En octobre 2023, la Cour des comptes soulignait elle-même dans un rapport dédié au sujet : «Alors que les enquêtes dites de "victimation" menées par l’Insee font état d’une certaine stabilité des faits de délinquance dont les ménages ont été victimes, la réponse pénale à la délinquance s’est durcie au cours des dernières années.» Avant de compléter : «Ces tendances, qui attestent d’un durcissement de la réponse pénale pendant les vingt dernières années, n’ont pas été perçues par l’opinion publique, qui continue de considérer la justice comme trop laxiste.»
Dynamique répressive
Les autorités ont bien eu un sursaut, au cœur de la crise sanitaire : combinées avec la diminution des incarcérations due au ralentissement de l’activité judiciaire, des libérations anticipées ont alors conduit à une baisse historique de la population carcérale.

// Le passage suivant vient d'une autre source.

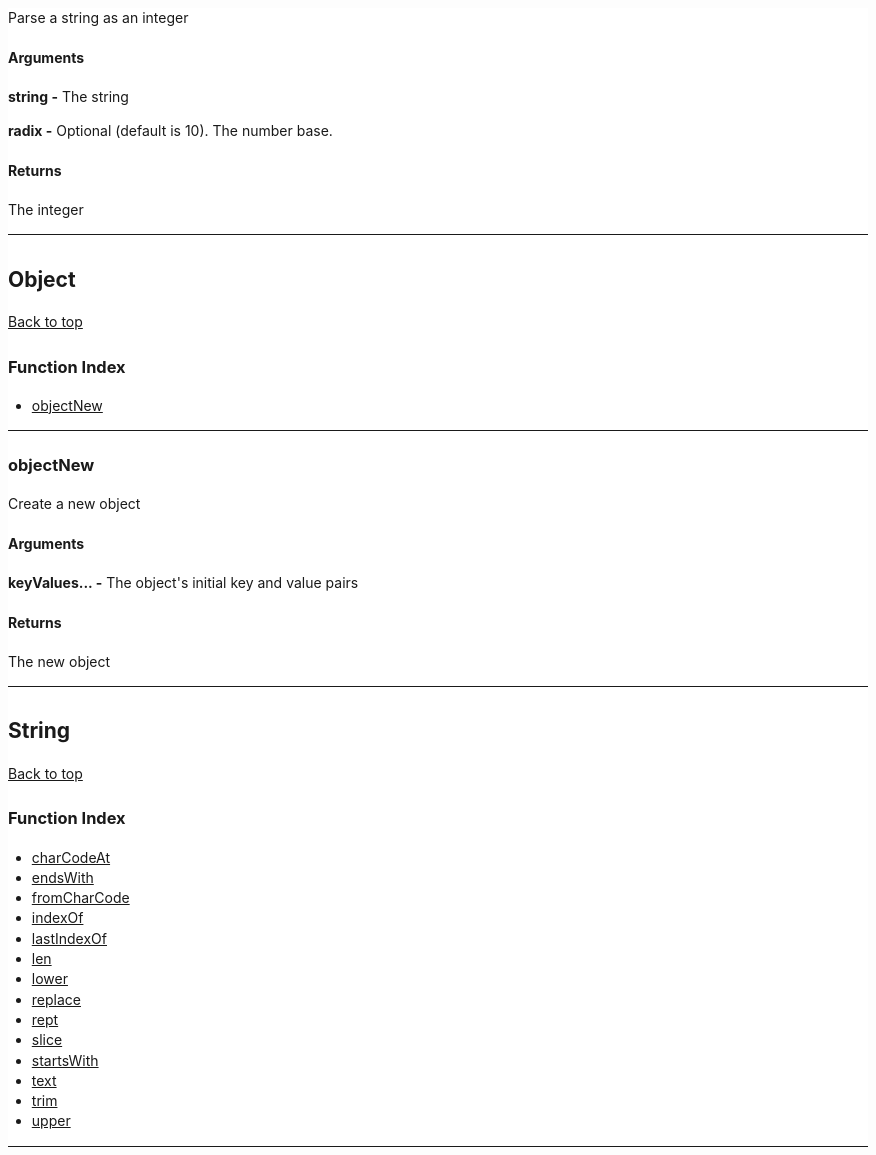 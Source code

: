 Parse a string as an integer

#### Arguments

**string -**
The string

**radix -**
Optional (default is 10). The number base.

#### Returns

The integer

---

## Object

[Back to top](#var.vPublish=true&var.vSingle=true&_top)

### Function Index

- [objectNew](#var.vPublish=true&var.vSingle=true&objectnew)

---

### objectNew

Create a new object

#### Arguments

**keyValues... -**
The object's initial key and value pairs

#### Returns

The new object

---

## String

[Back to top](#var.vPublish=true&var.vSingle=true&_top)

### Function Index

- [charCodeAt](#var.vPublish=true&var.vSingle=true&charcodeat)
- [endsWith](#var.vPublish=true&var.vSingle=true&endswith)
- [fromCharCode](#var.vPublish=true&var.vSingle=true&fromcharcode)
- [indexOf](#var.vPublish=true&var.vSingle=true&indexof)
- [lastIndexOf](#var.vPublish=true&var.vSingle=true&lastindexof)
- [len](#var.vPublish=true&var.vSingle=true&len)
- [lower](#var.vPublish=true&var.vSingle=true&lower)
- [replace](#var.vPublish=true&var.vSingle=true&replace)
- [rept](#var.vPublish=true&var.vSingle=true&rept)
- [slice](#var.vPublish=true&var.vSingle=true&slice)
- [startsWith](#var.vPublish=true&var.vSingle=true&startswith)
- [text](#var.vPublish=true&var.vSingle=true&text)
- [trim](#var.vPublish=true&var.vSingle=true&trim)
- [upper](#var.vPublish=true&var.vSingle=true&upper)

---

Mais, au «fol espoir» généré par cette situation, a succédé une folle surincarcération : en l’espace de quatre ans, on compte dans les prisons françaises 20 000 personnes de plus, soit une augmentation de plus d’un tiers. Et la dynamique répressive est de plus en plus boulimique : sur les six premiers mois de l’année 2023, plus de 200 modifications législatives ont été étudiées par le Parlement pour créer des infractions punies de prison ou durcir les peines encourues. Cette politique est pourtant différente dès qu’on traverse la Manche : mi-juillet, le nouveau gouvernement britannique a annoncé la mise en place d’un dispositif de régulation de la population carcérale, en avançant le moment de la peine où la personne détenue est éligible à une libération anticipée sous contrôle judiciaire. A peine une semaine après son arrivée au pouvoir, il a estimé qu’un plan d’action d’urgence était nécessaire. Il est question de «prisons au bord de l’asphyxie», de «crise dans les établissements pénitentiaires» ou encore de «point de rupture absolu» : le taux d’occupation pourrait bientôt dépasser 100 %. Le décalage avec l’inertie des autorités françaises est effarant : alors, quand se réveilleront-elles ? Quel niveau d’inhumanité faudra-t-il atteindre pour cesser de recourir à tour de bras à la prison ? On peut faire autrement, vraiment. Et le temps presse.